EXERCISE DETAILS :: The required output is the lines below from the line containing "HTML que tienen" to the line containing "En [] sección", inclusive, retyped exactly. No other lines belong in it.

INFORMATION ::

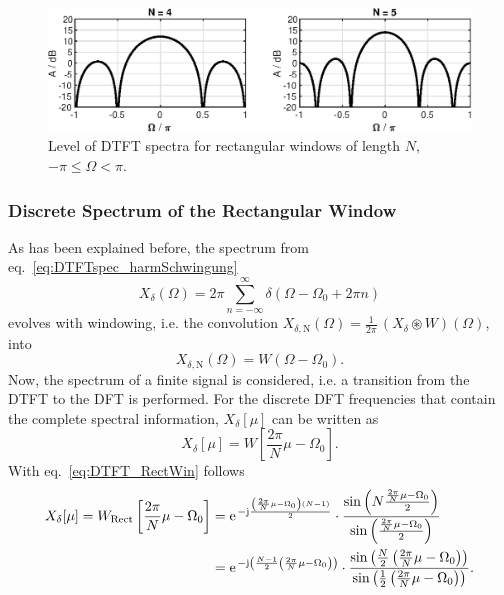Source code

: \documentclass[11pt,a4paper,DIV=12]{scrartcl}
\begin{document}
\begin{figure}
		\centering
		\includegraphics[]{graphics/RectWindow_DTFT_log_sym}
		\caption{Level of DTFT spectra for rectangular windows of length $N$,
		$-\pi\leq\Omega<\pi$.}
		\label{RectWindow_DTFT_log_sym}
\end{figure}

\subsubsection{Discrete Spectrum of the Rectangular Window}
As has been explained before, the spectrum from eq.~\eqref{eq:DTFTspec_harmSchwingung}
%
\begin{equation}
X_\delta(\Omega)=2\pi\sum\limits_{n=-\infty}^\infty\delta(\Omega-\Omega_0+2\pi n)
\end{equation}
%
evolves with windowing, i.e. the convolution
$X_{\delta,\text{N}}(\Omega)=\frac{1}{2\pi}\,(X_\delta\circledast W)(\Omega)$,
into
%
\begin{equation}
X_{\delta,\text{N}}(\Omega)=W(\Omega-\Omega_0).
\end{equation}
%
Now, the spectrum of a finite signal is considered, i.e. a transition from the
DTFT to the DFT is performed.
%
For the discrete DFT frequencies that contain the complete spectral information,
$X_\delta[\mu]$ can be written as
%
\begin{equation}
X_\delta[\mu]=W\left[\frac{2\pi}{N}\mu-\Omega_0\right].
\end{equation}
%
With eq.~\eqref{eq:DTFT_RectWin} follows
%
\begin{align}
X_\delta[\mu]=W_\text{Rect}\left[\frac{2\pi}{N}\mu-\Omega_0\right]&=\e^{-\im\frac{\left(\frac{2\pi}{N}\mu-\Omega_0\right)(N-1)}{2}}\cdot\frac{\sin\left(N\frac{\frac{2\pi}{N}\mu-\Omega_0}{2}\right)}{\sin\left(\frac{\frac{2\pi}{N}\mu-\Omega_0}{2}\right)}\\
&=\e^{-\im\left(\frac{N-1}{2}\left(\frac{2\pi}{N}\mu-\Omega_0\right)\right)}\cdot\frac{\sin\left(\frac{N}{2}\left(\frac{2\pi}{N}\mu-\Omega_0\right)\right)}{\sin\left(\frac{1}{2}\left(\frac{2\pi}{N}\mu-\Omega_0\right)\right)}.
\label{eq:DFTspec_RectWin}
\end{align}
\end{document}
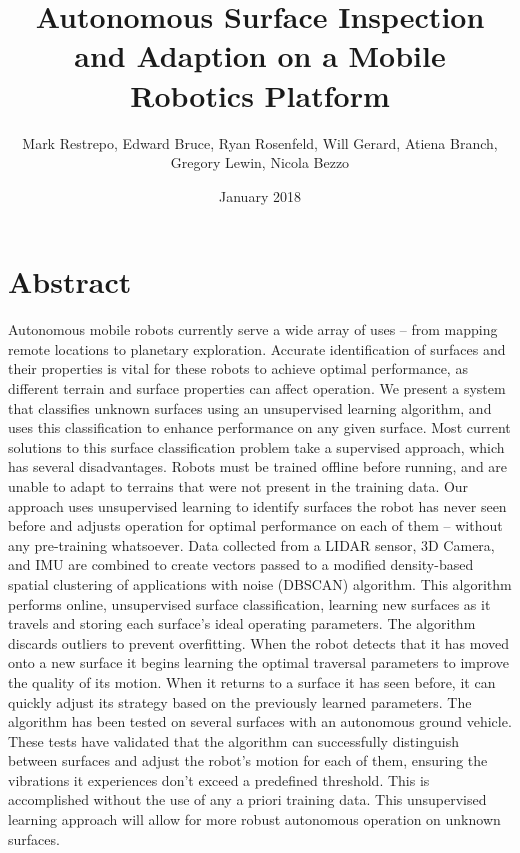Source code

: \documentclass{article}
\title{Autonomous Surface Inspection and Adaption on a Mobile Robotics Platform}
\author{Mark Restrepo, Edward Bruce, Ryan Rosenfeld, Will Gerard, Atiena Branch, Gregory Lewin, Nicola Bezzo}
\date{January 2018}
\begin{document}
\section{Abstract}



Autonomous mobile robots  currently serve a wide array of uses -- from mapping remote locations to planetary exploration. Accurate identification of surfaces and their properties is vital for these robots to achieve optimal performance, as different terrain and surface properties can affect operation. We present a system that classifies unknown surfaces using an unsupervised learning algorithm, and uses this classification to enhance performance on any given surface. Most current solutions to this surface classification problem take a supervised approach, which has several disadvantages. Robots must be trained offline before running, and are unable to adapt to terrains that were not present in the training data. Our approach uses unsupervised learning to identify surfaces the robot has never seen before and adjusts operation for optimal performance on each of them -- without any pre-training whatsoever. Data collected from a LIDAR sensor, 3D Camera, and IMU are combined to create vectors passed to a modified density-based spatial clustering of applications with noise (DBSCAN) algorithm. This algorithm performs online, unsupervised surface classification, learning new surfaces as it travels and storing each surface's ideal operating parameters. The algorithm discards outliers to prevent overfitting. When the robot detects that it has moved onto a new surface it begins learning the optimal traversal parameters to improve the quality of its motion. When it returns to a surface it has seen before, it can quickly adjust its strategy based on the previously learned parameters. The algorithm has been tested on several surfaces with an autonomous ground vehicle. These tests have validated that the algorithm can successfully distinguish between surfaces and adjust the robot's motion for each of them, ensuring the vibrations it experiences don't exceed a predefined threshold. This is accomplished without the use of any a priori training data. This unsupervised learning approach will allow for more robust autonomous operation on unknown surfaces. 
\end{document}
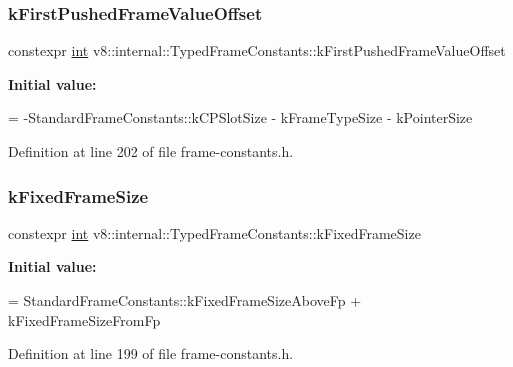 \subsubsection{\texorpdfstring{k\+First\+Pushed\+Frame\+Value\+Offset}{kFirstPushedFrameValueOffset}}
{\footnotesize\ttfamily constexpr \mbox{\hyperlink{classint}{int}} v8\+::internal\+::\+Typed\+Frame\+Constants\+::k\+First\+Pushed\+Frame\+Value\+Offset\hspace{0.3cm}{\ttfamily [static]}}

{\bfseries Initial value\+:}
\begin{DoxyCode}
=
      -StandardFrameConstants::kCPSlotSize - kFrameTypeSize - kPointerSize
\end{DoxyCode}


Definition at line 202 of file frame-\/constants.\+h.

\mbox{\label{classv8_1_1internal_1_1TypedFrameConstants_a3b904dfe5eb4c75f61640a40ce1595ab}} 
\subsubsection{\texorpdfstring{k\+Fixed\+Frame\+Size}{kFixedFrameSize}}
{\footnotesize\ttfamily constexpr \mbox{\hyperlink{classint}{int}} v8\+::internal\+::\+Typed\+Frame\+Constants\+::k\+Fixed\+Frame\+Size\hspace{0.3cm}{\ttfamily [static]}}

{\bfseries Initial value\+:}
\begin{DoxyCode}
=
      StandardFrameConstants::kFixedFrameSizeAboveFp + kFixedFrameSizeFromFp
\end{DoxyCode}


Definition at line 199 of file frame-\/constants.\+h.

\mbox{\label{classv8_1_1internal_1_1TypedFrameConstants_affde7d46e07f1bb222efe83ccac6de69}} 
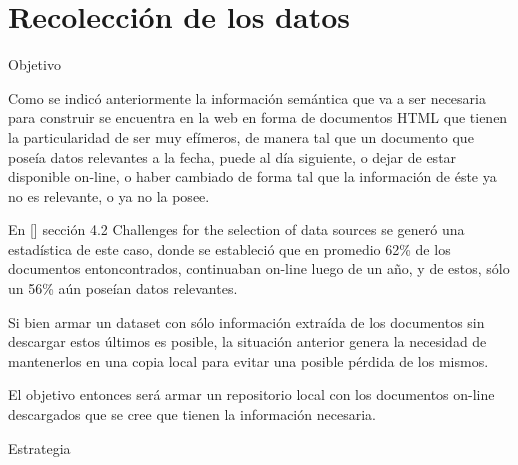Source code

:\chapter{Recolección de los datos}

 

Objetivo 

Como se indicó anteriormente la información semántica que va a ser necesaria para construir se encuentra en la web en forma de documentos 
HTML que tienen la particularidad de ser muy efímeros, de manera tal que un documento que poseía datos relevantes a la fecha,
puede al día siguiente, o dejar de estar disponible on-line, o haber cambiado de forma tal que la información de éste ya no es 
relevante, o ya no la posee. 

En [] sección 4.2 Challenges for the selection of data sources se generó una estadística de este caso, donde se estableció que 
en promedio 62\% de los documentos entoncontrados, continuaban on-line luego de un año, y de estos, sólo un 56\% aún poseían 
datos relevantes. 

Si bien armar un dataset con sólo información extraída de los documentos sin descargar estos últimos es posible, la situación anterior 
genera la necesidad de mantenerlos en una copia local para evitar una posible pérdida de los mismos. 

El objetivo entonces será armar un repositorio local con los documentos on-line descargados que se cree que tienen la información 
necesaria. 

 

Estrategia 




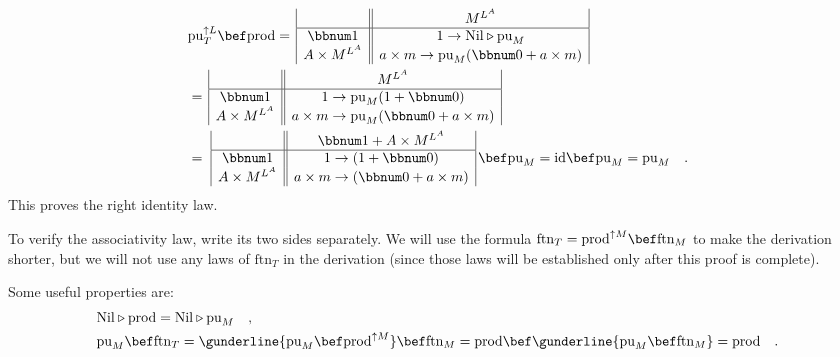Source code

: \begin{align*}
 & \text{pu}_{T}^{\uparrow L}\bef\text{prod}=\,\begin{array}{|c||c|}
 & M^{L^{A}}\\
\hline \bbnum 1 & 1\rightarrow\text{Nil}\triangleright\text{pu}_{M}\\
A\times M^{L^{A}} & a\times m\rightarrow\text{pu}_{M}(\bbnum 0+a\times m)
\end{array}\\
 & =\,\begin{array}{|c||c|}
 & M^{L^{A}}\\
\hline \bbnum 1 & 1\rightarrow\text{pu}_{M}(1+\bbnum 0)\\
A\times M^{L^{A}} & a\times m\rightarrow\text{pu}_{M}(\bbnum 0+a\times m)
\end{array}\\
 & =\,\,\begin{array}{|c||c|}
 & \bbnum 1+A\times M^{L^{A}}\\
\hline \bbnum 1 & 1\rightarrow(1+\bbnum 0)\\
A\times M^{L^{A}} & a\times m\rightarrow(\bbnum 0+a\times m)
\end{array}\,\bef\text{pu}_{M}=\text{id}\bef\text{pu}_{M}=\text{pu}_{M}\quad.
\end{align*}
This proves the right identity law.

To verify the associativity law, write its two sides separately. We
will use the formula $\text{ftn}_{T}=\text{prod}^{\uparrow M}\bef\text{ftn}_{M}$
to make the derivation shorter, but we will not use any laws of $\text{ftn}_{T}$
in the derivation (since those laws will be established only after
this proof is complete).

Some useful properties are:
\begin{align*}
 & \text{Nil}\triangleright\text{prod}=\text{Nil}\triangleright\text{pu}_{M}\quad,\\
 & \text{pu}_{M}\bef\text{ftn}_{T}=\gunderline{\text{pu}_{M}\bef\text{prod}^{\uparrow M}}\bef\text{ftn}_{M}=\text{prod}\bef\gunderline{\text{pu}_{M}\bef\text{ftn}_{M}}=\text{prod}\quad.
\end{align*}

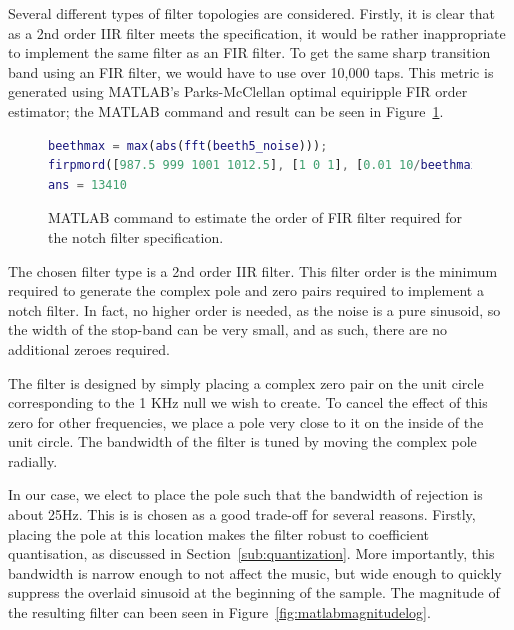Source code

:\documentclass[]{article}
\begin{document}
Several different types of filter topologies are considered. Firstly, it is clear that as a 2nd order IIR filter meets the specification, it would be rather inappropriate to implement the same filter as an FIR filter. To get the same sharp transition band using an FIR filter, we would have to use over 10,000 taps. This metric is generated using MATLAB's Parks-McClellan optimal equiripple FIR order estimator; the MATLAB command and result can be seen in Figure~\ref{fig:firpmord}.

\begin{figure}[htbp]
	\begin{center}
		\begin{lstlisting}[language = Matlab]
beethmax = max(abs(fft(beeth5_noise)));
firpmord([987.5 999 1001 1012.5], [1 0 1], [0.01 10/beethmax 0.01], 44100)
ans = 13410
		\end{lstlisting}
	\end{center}
	\caption{MATLAB command to estimate the order of FIR filter required for the notch filter specification.}
	\label{fig:firpmord}
\end{figure}

The chosen filter type is a 2nd order IIR filter. This filter order is the minimum required to generate the complex pole and zero pairs required to implement a notch filter. In fact, no higher order is needed, as the noise is a pure sinusoid, so the width of the stop-band can be very small, and as such, there are no additional zeroes required.

The filter is designed by simply placing a complex zero pair on the unit circle corresponding to the 1 KHz null we wish to create. To cancel the effect of this zero for other frequencies, we place a pole very close to it on the inside of the unit circle. The bandwidth of the filter is tuned by moving the complex pole radially.

In our case, we elect to place the pole such that the bandwidth of rejection is about 25Hz. This is is chosen as a good trade-off for several reasons. Firstly, placing the pole at this location makes the filter robust to coefficient quantisation, as discussed in Section~\ref{sub:quantization}.
More importantly, this bandwidth is narrow enough to not affect the music, but wide enough to quickly suppress the overlaid sinusoid at the beginning of the sample.
The magnitude of the resulting filter can been seen in Figure~\ref{fig:matlabmagnitudelog}.

\end{document}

COMPLETED EXERCISE ::
HTML que tienen la particularidad de ser muy efímeros, de manera tal que un documento que poseía datos relevantes a la fecha,
puede al día siguiente, o dejar de estar disponible on-line, o haber cambiado de forma tal que la información de éste ya no es 
relevante, o ya no la posee. 

En [] sección 4.2 Challenges for the selection of data sources se generó una estadística de este caso, donde se estableció que 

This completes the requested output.